The petitioners state that, on the first day of April, 1825, and ever afterwards, they were “ seized in their demesne as of fee, of and in a certain messuage, tenement, distillery and lot of ground thereunto appertaining, situated in the borough of Reading, county of Berks, bounded on the south by west Penn’s street, on the east by the road leading from Penn’s street up the bank of the river Schuylkill, and on the west and north by the said river Schuylkill and land of George M. Probst.” And “ that on or about the tenth day of November, A. D. 1826, the President and Managers of the Union Canal Company of Pennsylvania, by their superintendents, engineers, artists and workmen, made and erected a dam across the said river Schuylkill, a short distance below the said property: That in consequence of the construction of said dam, the said messuage, distillery and lot of ground first mentioned, have been considerably injured, and your petitioners have sustained great damage thereby.”
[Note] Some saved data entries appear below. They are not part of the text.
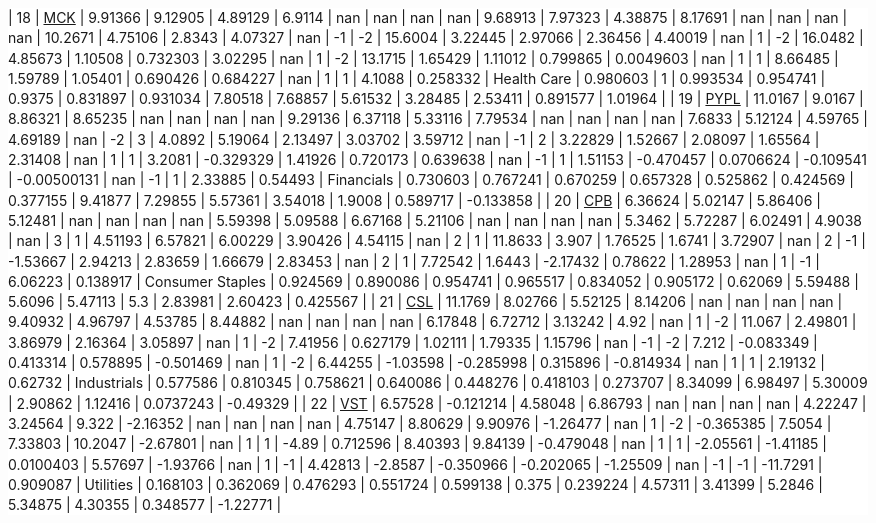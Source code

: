 |  18 | [MCK](https://finance.yahoo.com/quote/MCK/financials)     |   9.91366   |   9.12905   |  4.89129    |  6.9114     |          nan |         nan |         nan |         nan |   9.68913   |   7.97323   |  4.38875   |   8.17691   |          nan |         nan |         nan |         nan |  10.2671     |  4.75106    |  2.8343    |  4.07327    |          nan |          -1 |          -2 |   15.6004   |   3.22445   |  2.97066    |  2.36456     |  4.40019    |          nan |           1 |          -2 |  16.0482    |   4.85673     |  1.10508    |  0.732303   |   3.02295   |          nan |           1 |          -2 |  13.1715    |  1.65429   |  1.11012   |  0.799865   |  0.0049603 |         nan |          1 |          1 |   8.66485   |  1.59789    |  1.05401    |  0.690426   |  0.684227   |         nan |          1 |          1 |   4.1088    | 0.258332   | Health Care            | 0.980603  | 1         | 0.993534  | 0.954741  | 0.9375    | 0.831897  | 0.931034  |   7.80518   |  7.68857    |  5.61532    |  3.28485   |  2.53411   |  0.891577   |  1.01964    |
|  19 | [PYPL](https://finance.yahoo.com/quote/PYPL/financials)   |  11.0167    |   9.0167    |  8.86321    |  8.65235    |          nan |         nan |         nan |         nan |   9.29136   |   6.37118   |  5.33116   |   7.79534   |          nan |         nan |         nan |         nan |   7.6833     |  5.12124    |  4.59765   |  4.69189    |          nan |          -2 |           3 |    4.0892   |   5.19064   |  2.13497    |  3.03702     |  3.59712    |          nan |          -1 |           2 |   3.22829   |   1.52667     |  2.08097    |  1.65564    |   2.31408   |          nan |           1 |           1 |   3.2081    | -0.329329  |  1.41926   |  0.720173   |  0.639638  |         nan |         -1 |          1 |   1.51153   | -0.470457   |  0.0706624  | -0.109541   | -0.00500131 |         nan |         -1 |          1 |   2.33885   | 0.54493    | Financials             | 0.730603  | 0.767241  | 0.670259  | 0.657328  | 0.525862  | 0.424569  | 0.377155  |   9.41877   |  7.29855    |  5.57361    |  3.54018   |  1.9008    |  0.589717   | -0.133858   |
|  20 | [CPB](https://finance.yahoo.com/quote/CPB/financials)     |   6.36624   |   5.02147   |  5.86406    |  5.12481    |          nan |         nan |         nan |         nan |   5.59398   |   5.09588   |  6.67168   |   5.21106   |          nan |         nan |         nan |         nan |   5.3462     |  5.72287    |  6.02491   |  4.9038     |          nan |           3 |           1 |    4.51193  |   6.57821   |  6.00229    |  3.90426     |  4.54115    |          nan |           2 |           1 |  11.8633    |   3.907       |  1.76525    |  1.6741     |   3.72907   |          nan |           2 |          -1 |  -1.53667   |  2.94213   |  2.83659   |  1.66679    |  2.83453   |         nan |          2 |          1 |   7.72542   |  1.6443     | -2.17432    |  0.78622    |  1.28953    |         nan |          1 |         -1 |   6.06223   | 0.138917   | Consumer Staples       | 0.924569  | 0.890086  | 0.954741  | 0.965517  | 0.834052  | 0.905172  | 0.62069   |   5.59488   |  5.6096     |  5.47113    |  5.3       |  2.83981   |  2.60423    |  0.425567   |
|  21 | [CSL](https://finance.yahoo.com/quote/CSL/financials)     |  11.1769    |   8.02766   |  5.52125    |  8.14206    |          nan |         nan |         nan |         nan |   9.40932   |   4.96797   |  4.53785   |   8.44882   |          nan |         nan |         nan |         nan |   6.17848    |  6.72712    |  3.13242   |  4.92       |          nan |           1 |          -2 |   11.067    |   2.49801   |  3.86979    |  2.16364     |  3.05897    |          nan |           1 |          -2 |   7.41956   |   0.627179    |  1.02111    |  1.79335    |   1.15796   |          nan |          -1 |          -2 |   7.212     | -0.083349  |  0.413314  |  0.578895   | -0.501469  |         nan |          1 |         -2 |   6.44255   | -1.03598    | -0.285998   |  0.315896   | -0.814934   |         nan |          1 |          1 |   2.19132   | 0.62732    | Industrials            | 0.577586  | 0.810345  | 0.758621  | 0.640086  | 0.448276  | 0.418103  | 0.273707  |   8.34099   |  6.98497    |  5.30009    |  2.90862   |  1.12416   |  0.0737243  | -0.49329    |
|  22 | [VST](https://finance.yahoo.com/quote/VST/financials)     |   6.57528   |  -0.121214  |  4.58048    |  6.86793    |          nan |         nan |         nan |         nan |   4.22247   |   3.24564   |  9.322     |  -2.16352   |          nan |         nan |         nan |         nan |   4.75147    |  8.80629    |  9.90976   | -1.26477    |          nan |           1 |          -2 |   -0.365385 |   7.5054    |  7.33803    | 10.2047      | -2.67801    |          nan |           1 |           1 |  -4.89      |   0.712596    |  8.40393    |  9.84139    |  -0.479048  |          nan |           1 |           1 |  -2.05561   | -1.41185   |  0.0100403 |  5.57697    | -1.93766   |         nan |          1 |         -1 |   4.42813   | -2.8587     | -0.350966   | -0.202065   | -1.25509    |         nan |         -1 |         -1 | -11.7291    | 0.909087   | Utilities              | 0.168103  | 0.362069  | 0.476293  | 0.551724  | 0.599138  | 0.375     | 0.239224  |   4.57311   |  3.41399    |  5.2846     |  5.34875   |  4.30355   |  0.348577   | -1.22771    |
The petitioners also further complained, of being injured in another lot of ground, of which they were owners, by reason of the Union Canal Company’s having made the canal through it, but for this, it appears by the report of the jury, that they were satisfied by the Union Canal Company’s buying it of them and paying them their price for it. No damages were therefore assessed on account of it, but four thousand five hundred dollars were assessed on account of the damage done to the other property, and reported by the jury in favour of the complainants, to the Court of Quarter Sessions of the County of Philadelphia. The court after confirming this report, entered judgment upon it.

Four exceptions have been taken to the proceedings and report of the jury, which may all be resolved into a question of jurisdiction in the Court of Quarter Sessions to take cognizance of the petition of the complainants, and to proceed upon it as they did.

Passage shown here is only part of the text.